A Coalizão e as eleições

O Brasil chega às eleições de 2026 diante de uma escolha fundamental: como crescer, gerar renda, garantir segurança alimentar, hídrica e energética e ampliar sua contribuição para o abastecimento global, ao mesmo tempo em que protege a população dos impactos crescentes da crise climática, da degradação ambiental e da perda da biodiversidade.

Em um cenário internacional marcado por incertezas políticas, disputas comerciais e pressões sobre a segurança energética e alimentar, o país reúne uma vantagem rara: abriga a maior floresta tropical do mundo, uma das maiores biodiversidades do planeta e uma agropecuária altamente produtiva, com capacidade de ampliar sua competitividade a partir do uso sustentável da terra.
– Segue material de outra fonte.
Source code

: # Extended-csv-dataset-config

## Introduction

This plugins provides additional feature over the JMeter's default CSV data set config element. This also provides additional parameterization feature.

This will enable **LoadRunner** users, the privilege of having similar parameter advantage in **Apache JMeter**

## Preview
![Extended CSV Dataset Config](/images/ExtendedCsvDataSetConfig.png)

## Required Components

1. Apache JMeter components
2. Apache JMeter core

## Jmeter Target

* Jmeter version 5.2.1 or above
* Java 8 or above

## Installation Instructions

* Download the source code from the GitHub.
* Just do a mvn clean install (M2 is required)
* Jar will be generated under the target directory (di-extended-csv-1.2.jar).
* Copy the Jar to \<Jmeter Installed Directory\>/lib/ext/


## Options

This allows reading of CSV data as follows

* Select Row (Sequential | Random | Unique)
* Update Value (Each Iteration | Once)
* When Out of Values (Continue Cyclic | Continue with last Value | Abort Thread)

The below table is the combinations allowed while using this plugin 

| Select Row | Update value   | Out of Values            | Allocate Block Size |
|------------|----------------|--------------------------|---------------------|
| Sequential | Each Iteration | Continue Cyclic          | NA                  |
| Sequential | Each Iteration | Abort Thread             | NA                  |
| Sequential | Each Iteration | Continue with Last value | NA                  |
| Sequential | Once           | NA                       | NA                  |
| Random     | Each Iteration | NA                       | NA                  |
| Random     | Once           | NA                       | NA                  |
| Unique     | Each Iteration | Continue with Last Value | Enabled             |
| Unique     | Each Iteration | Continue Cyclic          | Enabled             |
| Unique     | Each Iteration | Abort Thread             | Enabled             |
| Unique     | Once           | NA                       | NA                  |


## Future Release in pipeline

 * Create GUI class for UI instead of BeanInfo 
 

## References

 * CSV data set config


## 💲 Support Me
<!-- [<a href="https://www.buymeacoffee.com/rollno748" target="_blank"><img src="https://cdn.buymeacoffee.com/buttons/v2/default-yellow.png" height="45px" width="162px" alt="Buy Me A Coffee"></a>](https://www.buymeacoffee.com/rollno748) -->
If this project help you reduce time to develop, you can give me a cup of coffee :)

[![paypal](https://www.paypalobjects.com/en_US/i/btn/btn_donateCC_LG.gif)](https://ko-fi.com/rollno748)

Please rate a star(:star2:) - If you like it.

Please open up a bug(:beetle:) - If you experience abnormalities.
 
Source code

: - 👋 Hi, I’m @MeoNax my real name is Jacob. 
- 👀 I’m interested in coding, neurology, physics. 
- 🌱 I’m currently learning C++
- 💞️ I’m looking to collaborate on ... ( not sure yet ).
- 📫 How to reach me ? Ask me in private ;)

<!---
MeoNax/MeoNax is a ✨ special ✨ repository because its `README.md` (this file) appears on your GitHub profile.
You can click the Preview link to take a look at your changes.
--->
Para que essa vantagem se transforme em estratégia de desenvolvimento, é preciso tratar a economia do uso da terra como uma agenda central para o próximo ciclo político. Segurança jurídica no campo, combate ao desmatamento ilegal e aos crimes ambientais, implementação do Código Florestal, rastreabilidade da cadeia de suprimentos, recuperação de áreas degradadas, restauração, bioeconomia, crédito rural e valorização da vegetação nativa são temas estratégicos para a geração de renda, a atração de investimentos, o acesso a mercados e a reputação internacional do Brasil.

A Coalizão apresenta suas propostas aos candidatos às eleições de 2026 com o objetivo de contribuir para programas de governo e mandatos comprometidos com uma agenda capaz de integrar produção e conservação, eficiência econômica e responsabilidade ambiental, segurança jurídica e combate à ilegalidade.

As propostas estão organizadas em três frentes complementares: garantir as bases para crescer com segurança; produzir mais e melhor; e gerar valor com a natureza. Elas partem da premissa de que o Brasil já dispõe de conhecimento, instrumentos e experiências para avançar nessa direção. O desafio agora é dar escala, coordenação e continuidade a essas agendas, transformando avanços em políticas de Estado, com foco em resultados, estabilidade regulatória e capacidade de implementação.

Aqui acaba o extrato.